Online instruments for mergers and acquisitions enable businesses to increase their reach and expand their capabilities. While the process of organic growth is often the best approach, M&A is also an effective method to increase revenues and increase market share. M&As can be complicated and may have negative implications if they are not planned and executed properly. Knowing the most common mistakes in M&A transactions is crucial to minimize these risks.

Overpaying is among the most frequently made mistakes in M&A transactions. This happens when the acquirer fails to evaluate the value of the target. To avoid this, it is helpful to use metrics and analyze companies to determine the actual worth of a company. A discounted cash flow analysis is another useful tool for valuing the worth of a business. This valuation technique compares discounted value of the projected free cash flows to the WACC for the industry.

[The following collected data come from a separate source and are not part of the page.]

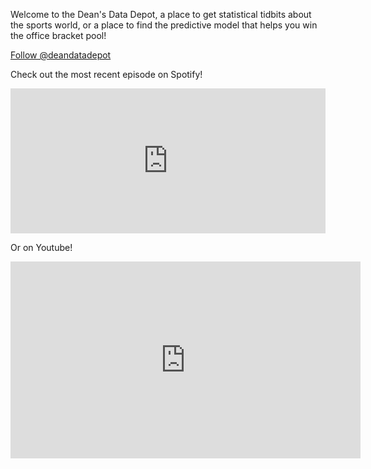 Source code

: Welcome to the Dean's Data Depot, a place to get statistical tidbits about the sports world, or a place to find the predictive model that helps you win the office bracket pool!

<a href="https://twitter.com/deandatadepot?ref_src=twsrc%5Etfw" class="twitter-follow-button" data-show-count="false">Follow @deandatadepot</a><script async src="https://platform.twitter.com/widgets.js" charset="utf-8"></script>

<p> Check out the most recent episode on Spotify!</p>
<iframe src="https://open.spotify.com/embed/show/0GSs57Mieoy5zl7rAYh7vF?utm_source=generator" width="100%" height="232" frameBorder="0" allowfullscreen="" allow="autoplay; clipboard-write; encrypted-media; fullscreen; picture-in-picture"></iframe>

Or on Youtube!
<iframe width="560"  height="315" src="https://www.youtube.com/embed/videoseries?list=PLxHGX3lik_9Oml4lRXdj32JTkvddEakmF" title="YouTube video player" frameborder="0" allow="accelerometer; autoplay; clipboard-write; encrypted-media; gyroscope; picture-in-picture" allowfullscreen></iframe>
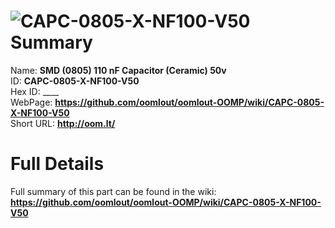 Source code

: 
![CAPC-0805-X-NF100-V50](https://github.com/oomlout/oomlout-OOMP/blob/master/parts/CAPC-0805-X-NF100-V50/CAPC-0805-X-NF100-V50_420.jpg)   
Summary
=================
  
Name: __SMD (0805) 110 nF Capacitor (Ceramic) 50v__    
ID: __CAPC-0805-X-NF100-V50__   
Hex ID: ____   
WebPage: __https://github.com/oomlout/oomlout-OOMP/wiki/CAPC-0805-X-NF100-V50__   
Short URL: __http://oom.lt/__   

Full Details
==========================
Full summary of this part can be found in the wiki:   
__https://github.com/oomlout/oomlout-OOMP/wiki/CAPC-0805-X-NF100-V50__    

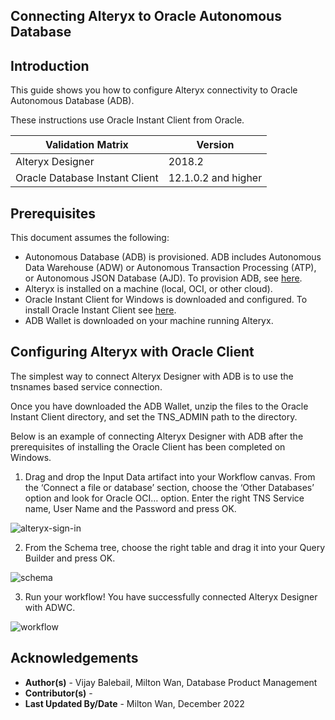 ## **Connecting Alteryx to Oracle Autonomous Database**

## **Introduction**

This guide shows you how to configure Alteryx connectivity to Oracle Autonomous Database (ADB). 

These instructions use Oracle Instant Client from Oracle.


| Validation Matrix              | Version             |
| ------------------------------ | ------------------- |
| Alteryx Designer               | 2018.2              |
| Oracle Database Instant Client | 12.1.0.2 and higher |

## **Prerequisites**

This document assumes the following:

- Autonomous Database (ADB) is provisioned. ADB includes Autonomous Data Warehouse (ADW) or Autonomous Transaction Processing (ATP), or Autonomous JSON Database (AJD).  To provision ADB, see [here](https://docs.oracle.com/en/cloud/paas/autonomous-database/adbsa/autonomous-provision.html#GUID-0B230036-0A05-4CA3-AF9D-97A255AE0C08).
- Alteryx is installed on a machine (local, OCI, or other cloud).   
- Oracle Instant Client for Windows is downloaded and configured.  To install Oracle Instant Client see [here](https://www.oracle.com/database/technologies/instant-client/winx64-64-downloads.html).
- ADB Wallet is downloaded on your machine running Alteryx.

## **Configuring Alteryx with Oracle Client**

The simplest way to connect Alteryx Designer with ADB is to use the tnsnames based service connection. 

Once you have downloaded the ADB Wallet, unzip the files to the Oracle Instant Client directory, and set the TNS_ADMIN path to the directory. 

Below is an example of connecting Alteryx Designer with ADB after the prerequisites of installing the Oracle Client has been completed on Windows. 

1. Drag and drop the Input Data artifact into your Workflow canvas. From the ‘Connect a file or database’ section, choose the ‘Other Databases’ option and look for Oracle OCI… option. Enter the right TNS Service name, User Name and the Password and press OK. 

![alteryx-sign-in](./images/alteryx-sign-in.png)



2. From the Schema tree, choose the right table and drag it into your Query Builder and press OK.

![schema](./images/schema.png)

3. Run your workflow! You have successfully connected Alteryx Designer with ADWC. 

![workflow](./images/workflow.png)



## **Acknowledgements**

* **Author(s)** - Vijay Balebail, Milton Wan, Database Product Management
* **Contributor(s)** - 
* **Last Updated By/Date** - Milton Wan, December 2022
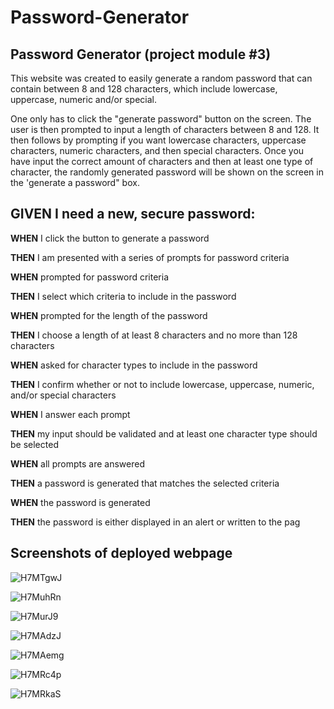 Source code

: # Password-Generator
## Password Generator (project module #3)

This website was created to easily generate a random password that can contain between 8 and 128 characters, which include lowercase, uppercase, numeric and/or special.

One only has to click the "generate password" button on the screen. The user is then prompted to input a length of characters between 8 and 128. It then follows by prompting if you want lowercase characters, uppercase characters, numeric characters, and then special characters. Once you have input the correct amount of characters and then at least one type of character, the randomly generated password will be shown on the screen in the 'generate a password" box.

## GIVEN I need a new, secure password:

**WHEN** I click the button to generate a password

**THEN** I am presented with a series of prompts for password criteria

**WHEN** prompted for password criteria

**THEN** I select which criteria to include in the password

**WHEN** prompted for the length of the password

**THEN** I choose a length of at least 8 characters and no more than 128 characters

**WHEN** asked for character types to include in the password

**THEN** I confirm whether or not to include lowercase, uppercase, numeric, and/or special characters

**WHEN** I answer each prompt

**THEN** my input should be validated and at least one character type should be selected

**WHEN** all prompts are answered

**THEN** a password is generated that matches the selected criteria

**WHEN** the password is generated

**THEN** the password is either displayed in an alert or written to the pag

## Screenshots of deployed webpage

![H7MTgwJ](https://user-images.githubusercontent.com/119367684/211433626-1eaaf8d1-8e76-4731-a889-772d48e7c8d3.png)

![H7MuhRn](https://user-images.githubusercontent.com/119367684/211433712-f607dd26-fbb0-4822-b5e7-d10f64c87d20.png)

![H7MurJ9](https://user-images.githubusercontent.com/119367684/211433797-e6b9ada7-e291-4935-9f55-fc83220f57f6.png)

![H7MAdzJ](https://user-images.githubusercontent.com/119367684/211433832-5f0dfcf8-22dd-47c5-a617-76c26b7b9fd2.png)

![H7MAemg](https://user-images.githubusercontent.com/119367684/211433880-2568a4f0-96b6-48a2-b229-7fd7df6dd818.png)

![H7MRc4p](https://user-images.githubusercontent.com/119367684/211433922-bcb52636-bd53-4eea-840b-8998a7ab7bb3.png)

![H7MRkaS](https://user-images.githubusercontent.com/119367684/211433996-a96de0f4-a73c-487b-9e2b-ad877924dbc3.png)
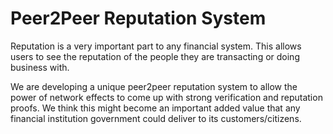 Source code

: # Peer2Peer Reputation System 

Reputation is a very important part to any financial system. This allows users to see the reputation of the people they are transacting or doing business with.

We are developing a unique peer2peer reputation system to allow the power of network effects to come up with strong verification and reputation proofs. We think this might become an important added value that any financial institution  government could deliver to its customers/citizens. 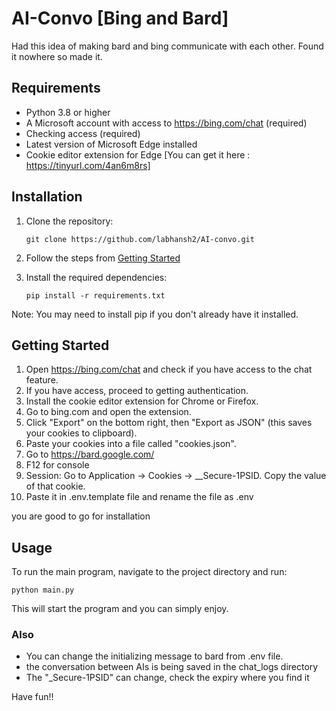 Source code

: # AI-Convo [Bing and Bard]

Had this idea of making bard and bing communicate with each other. Found it
nowhere so made it.

## Requirements

-   Python 3.8 or higher
-   A Microsoft account with access to https://bing.com/chat (required)
-   Checking access (required)
-   Latest version of Microsoft Edge installed
-   Cookie editor extension for Edge [You can get it here :
    https://tinyurl.com/4an6m8rs]

## Installation

1. Clone the repository:

    `git clone https://github.com/labhansh2/AI-convo.git`

2. Follow the steps from
   [Getting Started](https://github.com/labhansh2/AI-convo#getting-started)

3. Install the required dependencies:

    `pip install -r requirements.txt`

Note: You may need to install pip if you don't already have it installed.

## Getting Started

1. Open https://bing.com/chat and check if you have access to the chat feature.
2. If you have access, proceed to getting authentication.
3. Install the cookie editor extension for Chrome or Firefox.
4. Go to bing.com and open the extension.
5. Click "Export" on the bottom right, then "Export as JSON" (this saves your
   cookies to clipboard).
6. Paste your cookies into a file called "cookies.json".
7. Go to https://bard.google.com/
8. F12 for console
9. Session: Go to Application → Cookies → \_\_Secure-1PSID. Copy the value of
   that cookie.
10. Paste it in .env.template file and rename the file as .env

you are good to go for installation

## Usage

To run the main program, navigate to the project directory and run:

`python main.py`

This will start the program and you can simply enjoy.

### Also

-   You can change the initializing message to bard from .env file.
-   the conversation between AIs is being saved in the chat_logs directory
-   The "\_Secure-1PSID" can change, check the expiry where you find it

Have fun!!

Some of the most common mistakes are based on false notions of synergies. It can take a long time to integrate a workforce, consolidate operational processes, and achieve financial gains from mergers and acquisitions. If you underestimate the time it takes to achieve synergies you could end having to pay more than is necessary since these costs are rolled into the cost of the company.

To become successful M&A specialist, you have to know the basics of accounting and business. This course provides a basic understanding of complex organizational structures through the lense of financial accounting. After you’ve completed this program, you’ll have the knowledge to better evaluate and analyze the design of M&A transactions.